Sandy Signor
Comments from those whose lives have been impacted by Sandy Signor
Sandy Signor has changed forever the face of support services for students at Mount Wachusett Community College. When she first joined the college staff in September of 1974, her role was that of health care counselor and coordinator of the health center services. She brought to this job an awareness that it must be more than band aids and aspirin. It needed to include health education, prevention and awareness. She incorporated these themes into college programming, course work and individual interactions. She was a woman with many goals, hopes, dreams and ideas of how to help people to help themselves more qualitatively, effectively and with dignity.

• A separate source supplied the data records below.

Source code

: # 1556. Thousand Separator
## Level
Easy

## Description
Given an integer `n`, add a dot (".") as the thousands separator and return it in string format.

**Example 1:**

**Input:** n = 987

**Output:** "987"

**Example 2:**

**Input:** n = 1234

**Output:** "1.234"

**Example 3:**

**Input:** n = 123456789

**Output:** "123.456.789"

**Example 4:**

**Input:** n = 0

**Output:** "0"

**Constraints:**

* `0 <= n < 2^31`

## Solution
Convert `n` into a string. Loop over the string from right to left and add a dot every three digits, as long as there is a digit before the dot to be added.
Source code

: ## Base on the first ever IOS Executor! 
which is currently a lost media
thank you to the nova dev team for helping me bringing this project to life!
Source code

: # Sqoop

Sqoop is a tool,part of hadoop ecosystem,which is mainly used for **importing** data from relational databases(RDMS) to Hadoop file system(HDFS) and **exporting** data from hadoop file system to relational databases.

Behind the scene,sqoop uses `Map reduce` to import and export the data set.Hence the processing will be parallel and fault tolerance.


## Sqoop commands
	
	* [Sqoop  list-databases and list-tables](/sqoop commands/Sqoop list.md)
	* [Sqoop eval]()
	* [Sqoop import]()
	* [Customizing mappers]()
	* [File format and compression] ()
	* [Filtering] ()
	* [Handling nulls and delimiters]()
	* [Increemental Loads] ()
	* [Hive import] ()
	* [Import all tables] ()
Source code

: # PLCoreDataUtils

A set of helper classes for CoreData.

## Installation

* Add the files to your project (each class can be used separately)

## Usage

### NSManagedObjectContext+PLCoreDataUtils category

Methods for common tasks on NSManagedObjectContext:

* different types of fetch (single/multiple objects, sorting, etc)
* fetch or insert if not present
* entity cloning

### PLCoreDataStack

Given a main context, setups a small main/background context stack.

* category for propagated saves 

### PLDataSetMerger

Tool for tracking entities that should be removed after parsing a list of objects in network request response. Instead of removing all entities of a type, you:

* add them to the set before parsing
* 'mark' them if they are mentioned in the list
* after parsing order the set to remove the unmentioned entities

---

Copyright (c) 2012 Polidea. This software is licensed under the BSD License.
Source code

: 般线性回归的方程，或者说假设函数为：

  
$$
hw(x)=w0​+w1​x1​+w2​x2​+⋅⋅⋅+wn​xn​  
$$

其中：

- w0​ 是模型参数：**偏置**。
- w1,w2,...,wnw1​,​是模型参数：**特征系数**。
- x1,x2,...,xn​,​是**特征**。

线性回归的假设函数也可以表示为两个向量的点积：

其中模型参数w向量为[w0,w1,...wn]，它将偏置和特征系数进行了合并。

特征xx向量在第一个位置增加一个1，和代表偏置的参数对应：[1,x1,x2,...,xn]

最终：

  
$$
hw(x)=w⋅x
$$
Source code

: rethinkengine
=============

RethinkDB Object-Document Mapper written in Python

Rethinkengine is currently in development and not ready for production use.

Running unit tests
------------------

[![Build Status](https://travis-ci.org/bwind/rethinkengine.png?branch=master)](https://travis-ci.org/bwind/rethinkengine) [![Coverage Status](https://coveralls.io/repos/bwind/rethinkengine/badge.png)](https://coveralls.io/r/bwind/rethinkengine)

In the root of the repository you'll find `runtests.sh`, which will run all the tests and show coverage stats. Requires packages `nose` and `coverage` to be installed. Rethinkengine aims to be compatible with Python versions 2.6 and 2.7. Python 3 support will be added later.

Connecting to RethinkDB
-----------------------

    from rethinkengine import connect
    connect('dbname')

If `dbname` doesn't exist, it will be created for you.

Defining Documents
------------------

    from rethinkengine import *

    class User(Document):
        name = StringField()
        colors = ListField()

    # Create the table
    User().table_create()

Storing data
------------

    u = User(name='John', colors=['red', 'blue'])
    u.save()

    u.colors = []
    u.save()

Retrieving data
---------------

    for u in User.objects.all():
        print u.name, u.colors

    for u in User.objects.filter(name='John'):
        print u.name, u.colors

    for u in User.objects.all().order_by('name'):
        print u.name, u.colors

From the beginning of her time at MWCC she knew that although the student came to see her with a singular medical issue, this was often only a piece of a greater picture. She realized in order to help students move forward in their lives, including at MWCC, she had to be able to incorporate aspects of the whole person, body, mind and spirit. She continued both her formal and informal education to be able to reach this goal. She came to MWCC with a BS in Nursing from Fitchburg State College and a Diploma in the Adult Nursing Practitioner Program from the Harvard School of Continuing Education and MA General Hospital. While at MWCC she earned her M.Ed. in Counseling Psychology from Fitchburg State College in 1977 and her C.A.G.S. in Counseling Psychology from Anna Maria in 1981. She is certified as an RN, a Nurse Practitioner, and a Mental Health Counselor. She took all she had learned and combined it with her own innate gifts and talents and was able to help students find the healthy parts of their lives and move forward using their abilities.
In 1976, when Section 504 of the Rehabilitation Act became law, Sandys role expanded to include the Section 504 Coordinator. She helped the college administration understand how to make the buildings and programming accessible. Again, she educated herself on all the aspects of the law, as well as what it meant to make the programming accessible to all students. More importantly, she helped students to look at their abilities, many of them for the first time, and not their disabilities. She helped students to believe in themselves and there are many students leading meaningful and productive live, who would attribute it to the encouragement they received from Sandy and her belief in them. She facilitated the founding of the Wachusett Handicap Organization, a student group whose purpose was to promote better understanding and awareness of disability issues. This club still exists under the name ABLE (Advocates for a Better Learning Environment). Sandy, with student participation and guidance, held annual awareness days, where everyone including top administrators and faculty could experience for a day some inkling of what it was like to have a disability. (Please see her attached memo.) Today, MWCC has the greatest number of students with disabilities of any of the community colleges in Massachusetts and is well known for the atmosphere of acceptance and services provided.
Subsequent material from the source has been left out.